Some short thoughts on Armistice Day

The 11th of November commemorates the end of a painfully long and arduous war where almost 20 million people perished, around half of whom were almost exclusively young men at the front lines.



Erich Maria Remarque wrote in his wonderful All Quiet on the Western Front:

I am young, I am twenty years old; yet I know nothing of life but despair, death, fear, and fatuous superficiality cast over an abyss of sorrow. I see how peoples are set against one another, and in silence, unknowingly, foolishly, obediently, innocently slay one another.

It was a war whose morals are ambiguous and the victory tasted bitter and hollow.

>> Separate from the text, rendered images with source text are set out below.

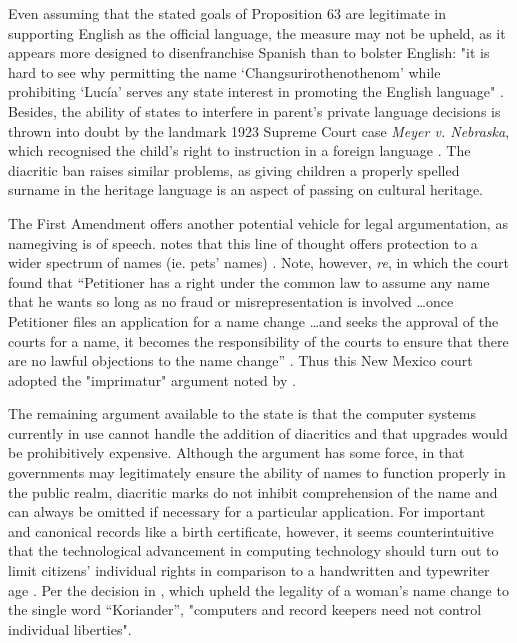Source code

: Even assuming that the stated goals of Proposition 63 are legitimate in
supporting English as the official language, the measure may not be upheld, as
it appears more designed to disenfranchise Spanish than to bolster English: "it
is hard to see why permitting the name `Changsurirothenothenom' while
prohibiting `Lucía' serves any state interest in promoting the English
language" \parencite[189]{larson11}. Besides, the ability of states to
interfere in parent's private language decisions is thrown into doubt by the
landmark 1923 Supreme Court case \textit{Meyer v. Nebraska}, which recognised
the child's right to instruction in a foreign language \parencite{larson11}
\parencite{baron92}. The diacritic ban raises similar problems, as giving
children a properly spelled surname in the heritage language is an aspect of
passing on cultural heritage.

The First Amendment offers another potential vehicle for legal argumentation,
as namegiving is of speech. \textcite{larson11} notes that this line of thought
offers protection to a wider spectrum of names (ie. pets' names)
\parencite{larson11}. Note, however, \textit{re}, in which the court found that
``Petitioner has a right under the common law to assume any name that he wants
so long as no fraud or misrepresentation is involved \dots once Petitioner
files an application for a name change \dots and seeks the approval of the
courts for a name, it becomes the responsibility of the courts to ensure that
there are no lawful objections to the name change'' \parencite{variable08}
\parencite[413]{heymann11}. Thus this New Mexico court adopted the "imprimatur"
argument noted by \textcite{heymann11}.

The remaining argument available to the state is that the computer systems
currently in use cannot handle the addition of diacritics and that upgrades
would be prohibitively expensive. Although the argument has some force, in that
governments may legitimately ensure the ability of names to function properly
in the public realm, diacritic marks do not inhibit comprehension of the name
and can always be omitted if necessary for a particular application. For
important and canonical records like a birth certificate, however, it seems
counterintuitive that the technological advancement in computing technology
should turn out to limit citizens' individual rights in comparison to a
handwritten and typewriter age \parencite[191]{larson11}. Per the decision in
\parencite{ferner96}, which upheld the legality of a woman's name change to the
single word ``Koriander'', "computers and record keepers need not control
individual liberties".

Wilfred Owen, the great War poet of that conflict, who fought on the front lines, summed up this haunting nullity:

If in some smothering dreams, you too could pace 
Behind the wagon that we flung him in, 
And watch the white eyes writhing in his face, 
His hanging face, like a devil’s sick of sin; 
If you could hear, at every jolt, the blood 
Come gargling from the froth-corrupted lungs, 
Obscene as cancer, bitter as the cud 
Of vile, incurable sores on innocent tongues,— 
My friend, you would not tell with such high zest 
To children ardent for some desperate glory, 
The old Lie: Dulce et decorum est 
Pro patria mori.


Owen died in the last week of the War, aged 25. His mother receiving his death notice as the bells in his village were ringing for victory. But even for those who lived through the harrows of the ‘war to end all wars’, many were thrust into the purgatory that was WWII so soon afterward.

Wilfred Owen


Whole generations, those lucky enough to just survive through that epoch, and spent their youthful energy under austerity to rebuild the cities and towns, were suddenly left asking: where did youth go? When did dreams and aspirations melt into a shade? Many couldn’t even summon up the strength, as Joseph Heller suggested in his novel, Catch-22, to ‘live forever, or die in the attempt.’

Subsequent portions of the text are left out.